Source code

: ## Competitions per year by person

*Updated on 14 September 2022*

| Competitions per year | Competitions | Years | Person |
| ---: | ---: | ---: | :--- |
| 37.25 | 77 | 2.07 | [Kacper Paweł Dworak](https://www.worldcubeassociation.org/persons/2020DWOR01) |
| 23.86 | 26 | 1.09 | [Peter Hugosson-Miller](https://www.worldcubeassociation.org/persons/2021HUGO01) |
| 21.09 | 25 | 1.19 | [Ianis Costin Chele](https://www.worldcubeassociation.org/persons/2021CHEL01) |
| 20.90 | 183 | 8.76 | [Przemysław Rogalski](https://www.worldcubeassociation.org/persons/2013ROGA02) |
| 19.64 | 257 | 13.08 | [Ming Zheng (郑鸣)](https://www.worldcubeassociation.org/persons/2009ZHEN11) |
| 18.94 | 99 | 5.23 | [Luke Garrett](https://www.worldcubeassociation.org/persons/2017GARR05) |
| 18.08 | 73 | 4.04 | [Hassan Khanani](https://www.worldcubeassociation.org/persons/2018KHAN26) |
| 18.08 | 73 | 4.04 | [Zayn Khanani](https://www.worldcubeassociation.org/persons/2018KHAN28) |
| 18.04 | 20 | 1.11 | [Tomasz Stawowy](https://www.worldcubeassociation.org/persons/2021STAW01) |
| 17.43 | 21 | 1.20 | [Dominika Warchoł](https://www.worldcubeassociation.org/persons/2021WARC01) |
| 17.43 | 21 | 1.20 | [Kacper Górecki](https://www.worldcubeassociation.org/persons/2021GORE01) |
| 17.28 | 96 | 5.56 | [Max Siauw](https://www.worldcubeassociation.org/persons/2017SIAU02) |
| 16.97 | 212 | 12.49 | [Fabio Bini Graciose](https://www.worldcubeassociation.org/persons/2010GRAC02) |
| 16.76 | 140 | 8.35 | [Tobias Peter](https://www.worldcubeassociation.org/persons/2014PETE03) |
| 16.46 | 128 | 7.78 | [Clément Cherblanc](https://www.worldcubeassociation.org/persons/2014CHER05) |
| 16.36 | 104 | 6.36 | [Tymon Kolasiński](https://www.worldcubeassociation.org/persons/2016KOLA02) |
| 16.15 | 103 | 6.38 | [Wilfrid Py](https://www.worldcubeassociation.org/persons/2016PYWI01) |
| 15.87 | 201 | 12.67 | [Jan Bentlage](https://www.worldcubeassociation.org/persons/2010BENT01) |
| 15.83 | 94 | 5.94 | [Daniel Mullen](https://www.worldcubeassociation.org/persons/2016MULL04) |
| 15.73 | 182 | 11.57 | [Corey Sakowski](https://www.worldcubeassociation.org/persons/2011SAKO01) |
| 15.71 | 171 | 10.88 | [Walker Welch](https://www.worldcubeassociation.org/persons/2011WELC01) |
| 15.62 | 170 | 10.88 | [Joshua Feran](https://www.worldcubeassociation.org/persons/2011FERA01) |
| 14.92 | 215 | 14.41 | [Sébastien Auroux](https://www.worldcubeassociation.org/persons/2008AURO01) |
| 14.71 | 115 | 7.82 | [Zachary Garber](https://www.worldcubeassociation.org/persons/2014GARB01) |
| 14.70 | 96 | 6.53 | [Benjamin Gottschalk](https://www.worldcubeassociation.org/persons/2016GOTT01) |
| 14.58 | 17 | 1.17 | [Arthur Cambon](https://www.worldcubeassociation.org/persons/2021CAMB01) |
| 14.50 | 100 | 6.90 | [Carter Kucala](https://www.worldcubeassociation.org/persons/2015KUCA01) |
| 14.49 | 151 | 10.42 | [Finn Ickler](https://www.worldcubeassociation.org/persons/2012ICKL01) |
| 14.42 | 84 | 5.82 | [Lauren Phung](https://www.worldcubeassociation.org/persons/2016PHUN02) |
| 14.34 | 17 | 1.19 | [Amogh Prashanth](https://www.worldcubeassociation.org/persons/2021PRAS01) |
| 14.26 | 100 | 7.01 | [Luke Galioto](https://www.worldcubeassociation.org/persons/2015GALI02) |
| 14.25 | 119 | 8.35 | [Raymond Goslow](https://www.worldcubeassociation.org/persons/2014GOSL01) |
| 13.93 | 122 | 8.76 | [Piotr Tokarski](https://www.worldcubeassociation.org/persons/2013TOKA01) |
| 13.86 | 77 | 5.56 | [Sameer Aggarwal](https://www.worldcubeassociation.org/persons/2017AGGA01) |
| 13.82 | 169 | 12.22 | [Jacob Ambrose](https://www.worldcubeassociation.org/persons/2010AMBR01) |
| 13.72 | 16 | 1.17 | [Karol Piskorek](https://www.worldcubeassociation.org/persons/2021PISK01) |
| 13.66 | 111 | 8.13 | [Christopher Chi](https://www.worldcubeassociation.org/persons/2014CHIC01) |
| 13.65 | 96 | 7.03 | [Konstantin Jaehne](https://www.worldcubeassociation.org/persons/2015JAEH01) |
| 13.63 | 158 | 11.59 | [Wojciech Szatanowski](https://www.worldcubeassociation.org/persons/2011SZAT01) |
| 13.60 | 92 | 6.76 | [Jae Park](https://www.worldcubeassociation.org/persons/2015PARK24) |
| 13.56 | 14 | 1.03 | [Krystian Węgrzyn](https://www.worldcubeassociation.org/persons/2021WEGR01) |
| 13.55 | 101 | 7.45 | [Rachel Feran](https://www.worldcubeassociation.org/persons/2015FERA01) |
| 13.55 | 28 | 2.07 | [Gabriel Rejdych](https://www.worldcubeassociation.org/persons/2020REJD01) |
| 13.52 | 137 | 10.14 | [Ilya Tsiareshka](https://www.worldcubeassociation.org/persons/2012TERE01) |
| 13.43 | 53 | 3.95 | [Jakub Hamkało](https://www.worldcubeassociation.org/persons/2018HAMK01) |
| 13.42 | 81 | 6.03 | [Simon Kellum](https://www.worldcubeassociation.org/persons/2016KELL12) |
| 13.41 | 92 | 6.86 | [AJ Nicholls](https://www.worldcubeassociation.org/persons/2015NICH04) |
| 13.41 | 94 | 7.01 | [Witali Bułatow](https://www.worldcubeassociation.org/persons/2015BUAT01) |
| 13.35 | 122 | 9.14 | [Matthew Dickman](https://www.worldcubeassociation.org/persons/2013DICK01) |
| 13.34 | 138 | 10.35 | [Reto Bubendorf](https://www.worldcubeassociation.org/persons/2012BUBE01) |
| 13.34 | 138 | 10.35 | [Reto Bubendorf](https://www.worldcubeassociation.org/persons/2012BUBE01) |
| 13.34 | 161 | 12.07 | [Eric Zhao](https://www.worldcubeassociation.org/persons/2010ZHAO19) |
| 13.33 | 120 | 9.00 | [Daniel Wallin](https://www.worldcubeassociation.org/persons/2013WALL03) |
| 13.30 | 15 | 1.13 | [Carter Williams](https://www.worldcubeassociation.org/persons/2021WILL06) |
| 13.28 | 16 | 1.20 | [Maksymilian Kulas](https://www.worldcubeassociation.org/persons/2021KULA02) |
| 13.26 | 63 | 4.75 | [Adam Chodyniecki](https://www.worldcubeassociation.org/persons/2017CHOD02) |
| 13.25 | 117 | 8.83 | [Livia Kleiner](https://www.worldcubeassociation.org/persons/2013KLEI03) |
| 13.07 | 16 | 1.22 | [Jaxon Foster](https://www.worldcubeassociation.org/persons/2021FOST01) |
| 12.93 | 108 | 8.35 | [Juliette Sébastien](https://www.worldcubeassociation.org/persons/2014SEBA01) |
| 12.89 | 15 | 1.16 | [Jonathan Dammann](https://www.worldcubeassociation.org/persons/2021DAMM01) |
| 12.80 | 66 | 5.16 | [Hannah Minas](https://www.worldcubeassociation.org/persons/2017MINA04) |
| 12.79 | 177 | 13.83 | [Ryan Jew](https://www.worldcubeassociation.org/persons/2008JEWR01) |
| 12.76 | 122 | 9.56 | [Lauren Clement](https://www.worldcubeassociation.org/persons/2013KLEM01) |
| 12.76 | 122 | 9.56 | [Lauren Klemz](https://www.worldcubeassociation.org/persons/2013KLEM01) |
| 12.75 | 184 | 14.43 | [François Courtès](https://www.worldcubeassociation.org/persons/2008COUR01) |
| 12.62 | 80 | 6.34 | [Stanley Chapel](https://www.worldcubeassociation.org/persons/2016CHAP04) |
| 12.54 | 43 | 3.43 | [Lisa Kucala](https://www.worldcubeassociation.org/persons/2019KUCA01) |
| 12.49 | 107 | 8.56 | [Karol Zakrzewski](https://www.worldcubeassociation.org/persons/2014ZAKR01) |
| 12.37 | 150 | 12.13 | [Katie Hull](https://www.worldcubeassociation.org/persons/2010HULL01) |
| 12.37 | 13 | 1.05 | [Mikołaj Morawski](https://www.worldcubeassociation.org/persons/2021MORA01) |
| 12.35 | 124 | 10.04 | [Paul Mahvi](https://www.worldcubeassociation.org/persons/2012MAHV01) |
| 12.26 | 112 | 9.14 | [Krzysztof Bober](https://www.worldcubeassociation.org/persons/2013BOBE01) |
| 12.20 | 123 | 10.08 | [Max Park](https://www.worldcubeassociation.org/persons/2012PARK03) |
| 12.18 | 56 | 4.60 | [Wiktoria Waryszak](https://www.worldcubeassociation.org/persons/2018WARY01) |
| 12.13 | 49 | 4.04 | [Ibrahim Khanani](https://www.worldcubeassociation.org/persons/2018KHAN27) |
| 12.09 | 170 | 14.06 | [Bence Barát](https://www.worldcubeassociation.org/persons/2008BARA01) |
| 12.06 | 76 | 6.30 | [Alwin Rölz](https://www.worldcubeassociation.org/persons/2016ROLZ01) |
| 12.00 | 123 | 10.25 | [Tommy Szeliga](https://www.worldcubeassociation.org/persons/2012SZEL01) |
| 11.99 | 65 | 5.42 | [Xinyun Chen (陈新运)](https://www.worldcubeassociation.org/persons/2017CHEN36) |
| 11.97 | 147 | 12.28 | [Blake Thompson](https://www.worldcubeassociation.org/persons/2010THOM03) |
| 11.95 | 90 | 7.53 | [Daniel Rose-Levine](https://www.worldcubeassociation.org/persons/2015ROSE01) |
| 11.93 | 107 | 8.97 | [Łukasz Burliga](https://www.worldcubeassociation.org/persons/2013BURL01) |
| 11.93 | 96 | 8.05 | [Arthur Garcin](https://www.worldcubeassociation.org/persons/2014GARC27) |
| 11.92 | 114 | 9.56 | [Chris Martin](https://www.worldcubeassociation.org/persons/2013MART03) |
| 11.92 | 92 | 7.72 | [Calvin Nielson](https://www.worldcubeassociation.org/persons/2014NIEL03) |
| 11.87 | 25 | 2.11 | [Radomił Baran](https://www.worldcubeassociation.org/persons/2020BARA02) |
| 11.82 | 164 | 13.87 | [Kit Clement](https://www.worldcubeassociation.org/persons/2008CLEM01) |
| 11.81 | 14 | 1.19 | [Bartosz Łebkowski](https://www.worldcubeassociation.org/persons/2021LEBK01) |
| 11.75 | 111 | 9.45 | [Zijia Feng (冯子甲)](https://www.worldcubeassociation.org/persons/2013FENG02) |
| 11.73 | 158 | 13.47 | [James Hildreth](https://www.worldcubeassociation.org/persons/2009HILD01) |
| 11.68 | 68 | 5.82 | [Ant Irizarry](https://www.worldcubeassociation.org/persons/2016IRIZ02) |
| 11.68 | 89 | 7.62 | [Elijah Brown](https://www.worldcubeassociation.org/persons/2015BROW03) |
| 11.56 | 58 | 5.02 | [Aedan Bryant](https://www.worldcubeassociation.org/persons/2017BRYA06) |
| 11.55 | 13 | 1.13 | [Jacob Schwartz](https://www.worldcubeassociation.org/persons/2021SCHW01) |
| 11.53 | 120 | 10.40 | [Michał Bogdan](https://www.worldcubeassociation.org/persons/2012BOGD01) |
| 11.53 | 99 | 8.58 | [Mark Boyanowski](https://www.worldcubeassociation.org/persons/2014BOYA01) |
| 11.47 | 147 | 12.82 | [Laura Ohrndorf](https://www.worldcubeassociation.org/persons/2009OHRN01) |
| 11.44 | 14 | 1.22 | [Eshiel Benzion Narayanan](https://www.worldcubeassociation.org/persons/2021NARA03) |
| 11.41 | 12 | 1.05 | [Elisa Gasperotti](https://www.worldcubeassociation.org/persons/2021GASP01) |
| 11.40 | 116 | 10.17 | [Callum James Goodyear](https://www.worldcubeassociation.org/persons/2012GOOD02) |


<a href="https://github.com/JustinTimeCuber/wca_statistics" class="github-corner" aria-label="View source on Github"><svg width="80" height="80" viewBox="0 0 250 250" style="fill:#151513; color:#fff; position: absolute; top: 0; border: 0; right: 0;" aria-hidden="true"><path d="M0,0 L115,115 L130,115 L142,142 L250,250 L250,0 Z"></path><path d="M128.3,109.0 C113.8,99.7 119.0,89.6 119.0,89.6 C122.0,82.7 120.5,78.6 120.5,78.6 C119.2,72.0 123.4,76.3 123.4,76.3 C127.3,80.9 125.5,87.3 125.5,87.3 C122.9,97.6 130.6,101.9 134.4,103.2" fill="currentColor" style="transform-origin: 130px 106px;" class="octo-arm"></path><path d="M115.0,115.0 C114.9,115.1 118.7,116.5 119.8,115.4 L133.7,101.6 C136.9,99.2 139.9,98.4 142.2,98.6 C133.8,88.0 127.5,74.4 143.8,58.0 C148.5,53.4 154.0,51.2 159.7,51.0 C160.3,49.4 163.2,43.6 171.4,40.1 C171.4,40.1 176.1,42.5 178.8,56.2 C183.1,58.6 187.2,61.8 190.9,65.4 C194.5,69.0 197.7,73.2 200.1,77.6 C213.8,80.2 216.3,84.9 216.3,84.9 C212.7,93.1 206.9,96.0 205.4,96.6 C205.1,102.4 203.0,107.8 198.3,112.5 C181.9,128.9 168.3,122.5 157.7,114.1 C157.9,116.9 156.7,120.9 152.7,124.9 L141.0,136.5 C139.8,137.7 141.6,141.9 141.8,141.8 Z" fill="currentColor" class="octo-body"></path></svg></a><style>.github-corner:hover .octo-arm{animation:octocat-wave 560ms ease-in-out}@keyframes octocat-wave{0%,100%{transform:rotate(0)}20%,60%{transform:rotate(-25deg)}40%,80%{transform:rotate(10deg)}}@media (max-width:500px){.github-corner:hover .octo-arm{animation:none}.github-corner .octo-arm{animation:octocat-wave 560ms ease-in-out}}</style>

== Task instructions ==
Your response should contain each line of the entries above that holds the string "James".

== Exercise output ==
| 11.73 | 158 | 13.47 | [James Hildreth](https://www.worldcubeassociation.org/persons/2009HILD01) |
| 11.40 | 116 | 10.17 | [Callum James Goodyear](https://www.worldcubeassociation.org/persons/2012GOOD02) |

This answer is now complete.